Revenge porn sekarang juga digunakan untuk kasus-kasus lain Banyak pelaku yang bertindak atas dasar keinginan untuk mendapatkan uang, ketenaran, atau hiburan, termasuk peretas, penyebar rekaman kamera yang tersembunyi atau ‘terselubung’, dan orang-orang yang mendistribusikan foto-foto ponsel curian.

Selain itu, pornografi non-konsensual dapat disalahpahami sebagai merujuk pada genre pornografi tertentu yang menampilkan kurangnya persetujuan, dan bahkan pelecehan. Selain itu, istilah ‘porn‘ berisiko mengerotiskan bahaya dari bentuk pelecehan seksual ini. Istilah ini juga mendorong sensasionalisme di media ketika melaporkan kasus-kasus ini.

Namun, menurut penulis Istilah revenge porn problematik karena mengindikasikan bahwa kekerasan terjadi karena korban berbuat salah terlebih dahulu, sehingga pelaku berhak melakukan balas dendam.

kasus revenge porn, korban dapat mengalami kekerasan fisik maupun non fisik. Kekerasan fisik bisa berupa verbal bertujuan mengancam korban hingga mendominasi agar korban terpaksa menuruti keinginan pelaku.

Sedangkan, kekerasan non fisik dapat berupa kerugian yang kemudian mempengaruhi semua aspek kehidupan, antara lain psikologis, tekanan mental, emosional, kerugian ekonomi, keterasingan sosial. Kehilangan kepercayaan diri hingga mengisolasi diri.

Salah satu yang paling banyak adalah ancaman penyebaran foto dan video pribadi, bentuknya domestic violance yang pelakunya orang terdekat, seperti suami, mantan suami, pacar, atau mantan pacar,

Di Indonesia, pemerintah telah menetapkan peraturan untuk kejahatan revenge porn dalam UU Nomor 11 Tahun 2008 tentang Informasi dan Transaksi Elektronik.

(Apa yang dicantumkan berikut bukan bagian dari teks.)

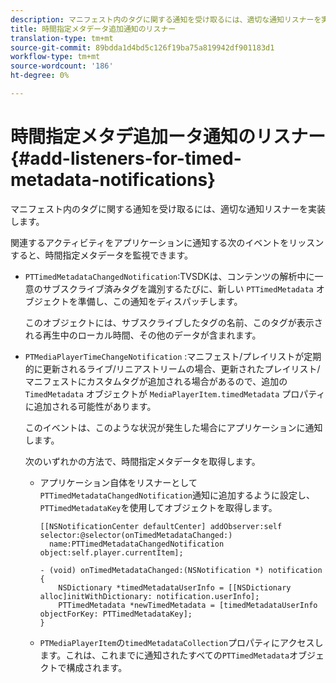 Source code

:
 ```yaml
---
description: マニフェスト内のタグに関する通知を受け取るには、適切な通知リスナーを実装します。
title: 時間指定メタデータ追加通知のリスナー
translation-type: tm+mt
source-git-commit: 89bdda1d4bd5c126f19ba75a819942df901183d1
workflow-type: tm+mt
source-wordcount: '186'
ht-degree: 0%

---
```



# 時間指定メタデ追加ータ通知のリスナー{#add-listeners-for-timed-metadata-notifications}

マニフェスト内のタグに関する通知を受け取るには、適切な通知リスナーを実装します。

関連するアクティビティをアプリケーションに通知する次のイベントをリッスンすると、時間指定メタデータを監視できます。

* `PTTimedMetadataChangedNotification`:TVSDKは、コンテンツの解析中に一意のサブスクライブ済みタグを識別するたびに、新しい `PTTimedMetadata` オブジェクトを準備し、この通知をディスパッチします。

   このオブジェクトには、サブスクライブしたタグの名前、このタグが表示される再生中のローカル時間、その他のデータが含まれます。

* `PTMediaPlayerTimeChangeNotification` :マニフェスト/プレイリストが定期的に更新されるライブ/リニアストリームの場合、更新されたプレイリスト/マニフェストにカスタムタグが追加される場合があるので、追加の `TimedMetadata` オブジェクトが `MediaPlayerItem.timedMetadata` プロパティに追加される可能性があります。

   このイベントは、このような状況が発生した場合にアプリケーションに通知します。

   次のいずれかの方法で、時間指定メタデータを取得します。

   * アプリケーション自体をリスナーとして`PTTimedMetadataChangedNotification`通知に追加するように設定し、`PTTimedMetadataKey`を使用してオブジェクトを取得します。

      ```
      [[NSNotificationCenter defaultCenter] addObserver:self selector:@selector(onTimedMetadataChanged:)  
        name:PTTimedMetadataChangedNotification object:self.player.currentItem]; 
      
      - (void) onTimedMetadataChanged:(NSNotification *) notification { 
          NSDictionary *timedMetadataUserInfo = [[NSDictionary alloc]initWithDictionary: notification.userInfo]; 
          PTTimedMetadata *newTimedMetadata = [timedMetadataUserInfo objectForKey: PTTimedMetadataKey]; 
      }
      ```

   * `PTMediaPlayerItem`の`timedMetadataCollection`プロパティにアクセスします。これは、これまでに通知されたすべての`PTTimedMetadata`オブジェクトで構成されます。

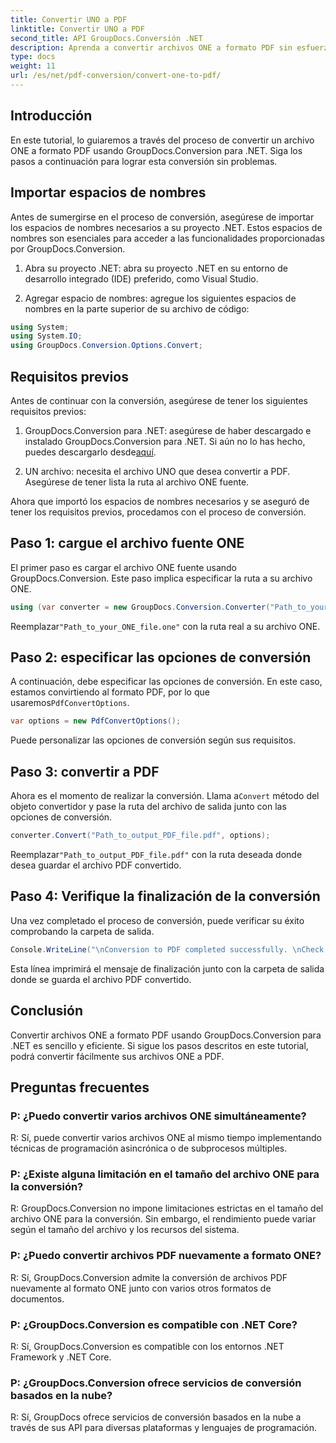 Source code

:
 ```yaml
---
title: Convertir UNO a PDF
linktitle: Convertir UNO a PDF
second_title: API GroupDocs.Conversión .NET
description: Aprenda a convertir archivos ONE a formato PDF sin esfuerzo utilizando GroupDocs.Conversion para .NET. Sigue nuestra guía paso a paso.
type: docs
weight: 11
url: /es/net/pdf-conversion/convert-one-to-pdf/
---
```

## Introducción

En este tutorial, lo guiaremos a través del proceso de convertir un archivo ONE a formato PDF usando GroupDocs.Conversion para .NET. Siga los pasos a continuación para lograr esta conversión sin problemas.

## Importar espacios de nombres

Antes de sumergirse en el proceso de conversión, asegúrese de importar los espacios de nombres necesarios a su proyecto .NET. Estos espacios de nombres son esenciales para acceder a las funcionalidades proporcionadas por GroupDocs.Conversion.

1. Abra su proyecto .NET: abra su proyecto .NET en su entorno de desarrollo integrado (IDE) preferido, como Visual Studio.

2. Agregar espacio de nombres: agregue los siguientes espacios de nombres en la parte superior de su archivo de código:

```csharp
using System;
using System.IO;
using GroupDocs.Conversion.Options.Convert;
```

## Requisitos previos

Antes de continuar con la conversión, asegúrese de tener los siguientes requisitos previos:

1.  GroupDocs.Conversion para .NET: asegúrese de haber descargado e instalado GroupDocs.Conversion para .NET. Si aún no lo has hecho, puedes descargarlo desde[aquí](https://releases.groupdocs.com/conversion/net/).

2. UN archivo: necesita el archivo UNO que desea convertir a PDF. Asegúrese de tener lista la ruta al archivo ONE fuente.

Ahora que importó los espacios de nombres necesarios y se aseguró de tener los requisitos previos, procedamos con el proceso de conversión.

## Paso 1: cargue el archivo fuente ONE

El primer paso es cargar el archivo ONE fuente usando GroupDocs.Conversion. Este paso implica especificar la ruta a su archivo ONE.

```csharp
using (var converter = new GroupDocs.Conversion.Converter("Path_to_your_ONE_file.one"))
```

 Reemplazar`"Path_to_your_ONE_file.one"` con la ruta real a su archivo ONE.

## Paso 2: especificar las opciones de conversión

 A continuación, debe especificar las opciones de conversión. En este caso, estamos convirtiendo al formato PDF, por lo que usaremos`PdfConvertOptions`.

```csharp
var options = new PdfConvertOptions();
```

Puede personalizar las opciones de conversión según sus requisitos.

## Paso 3: convertir a PDF

 Ahora es el momento de realizar la conversión. Llama a`Convert` método del objeto convertidor y pase la ruta del archivo de salida junto con las opciones de conversión.

```csharp
converter.Convert("Path_to_output_PDF_file.pdf", options);
```

 Reemplazar`"Path_to_output_PDF_file.pdf"` con la ruta deseada donde desea guardar el archivo PDF convertido.

## Paso 4: Verifique la finalización de la conversión

Una vez completado el proceso de conversión, puede verificar su éxito comprobando la carpeta de salida.

```csharp
Console.WriteLine("\nConversion to PDF completed successfully. \nCheck output in {0}", outputFolder);
```

Esta línea imprimirá el mensaje de finalización junto con la carpeta de salida donde se guarda el archivo PDF convertido.

## Conclusión

Convertir archivos ONE a formato PDF usando GroupDocs.Conversion para .NET es sencillo y eficiente. Si sigue los pasos descritos en este tutorial, podrá convertir fácilmente sus archivos ONE a PDF.

## Preguntas frecuentes

### P: ¿Puedo convertir varios archivos ONE simultáneamente?

R: Sí, puede convertir varios archivos ONE al mismo tiempo implementando técnicas de programación asincrónica o de subprocesos múltiples.

### P: ¿Existe alguna limitación en el tamaño del archivo ONE para la conversión?

R: GroupDocs.Conversion no impone limitaciones estrictas en el tamaño del archivo ONE para la conversión. Sin embargo, el rendimiento puede variar según el tamaño del archivo y los recursos del sistema.

### P: ¿Puedo convertir archivos PDF nuevamente a formato ONE?

R: Sí, GroupDocs.Conversion admite la conversión de archivos PDF nuevamente al formato ONE junto con varios otros formatos de documentos.

### P: ¿GroupDocs.Conversion es compatible con .NET Core?

R: Sí, GroupDocs.Conversion es compatible con los entornos .NET Framework y .NET Core.

### P: ¿GroupDocs.Conversion ofrece servicios de conversión basados en la nube?

R: Sí, GroupDocs ofrece servicios de conversión basados en la nube a través de sus API para diversas plataformas y lenguajes de programación. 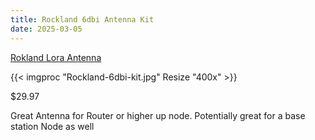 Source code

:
 ```yaml
---
title: Rockland 6dbi Antenna Kit
date: 2025-03-05
---
```


[Rokland Lora Antenna](https://store.rokland.com/collections/802-11ah-wi-fi-halow/products/low-profile-6-dbi-n-female-omni-outdoor-915-mhz-antenna-for-helium-rak-miner-2-nebra-indoor-syncrob-it-bobcat)

{{< imgproc "Rockland-6dbi-kit.jpg" Resize "400x" >}}

$29.97 

Great Antenna for Router or higher up node. Potentially great for a base station Node as well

Kita mengenalnya sebagai UU ITE yang di dalamnya melarang distribusi dokumen elektronik yang bersifat melanggar kesusilaan (Pasal 27 Ayat 1 UU ITE).

Dalam UU ITE Pasal 27 ayat 1, pelaku revenge porn yang terbukti bersalah akan mendapatkan hukuman penjara hingga 6 bulan kurungan dan atau membayar denda 1 miliar rupiah. Jika pelaku terbukti melanggar UU ITE Pasal 30, akan dikenai hukuman penjara selama 6 hingga 8 bulan kurungan dan/atau membayar denda 600 hingga 800 juta rupiah.

Walaupun hal ini telah di atur dalam undang- undang tetapi tidak mengurangi atau bahkan tidak terjadi kasus revenge porn ini, dan hal ini tidak dapat memberikan efek jera dan sebagai peringatan bagi masyarakat yang lainnya, bahkan kasus revenger porn bertambah setiap tahunnya. Walaupun terkadang video asusila tersebuta tidak viral.

Untuk menghindari dan mengurangi kasus revenge porn, diharapkan masyarakat untuk berhati-hati dalam pergaulan dan lebih memahami serta mengimplementasikan konsep privasi serta consent.

Masyarakat juga perlu meningkatan pemahaman teknologi, internet, media sosial sebagai media yang bisa dimanfaatkan untuk mencegah serta melaporkan kekerasan perempuan apabila hal yang tidak diinginkan terjadi, dalam kasus revenge porn.

Seharusnya setiap pasangan baik suami istri atau pasangan kekasih tidak mengabadikan moment hubungan ekplisit yang pribadi, sehingga tidak ada alat ulat untuk balas dendang dikemudian hari.***

Penulis adalah Mahasiswi Komunikasi dan Penyiaran Islam (KPI), Fakultas Dakwah dan Komunikasi, UIN Ar-Raniry Banda Aceh. Tulisan ini adalah opini penulis.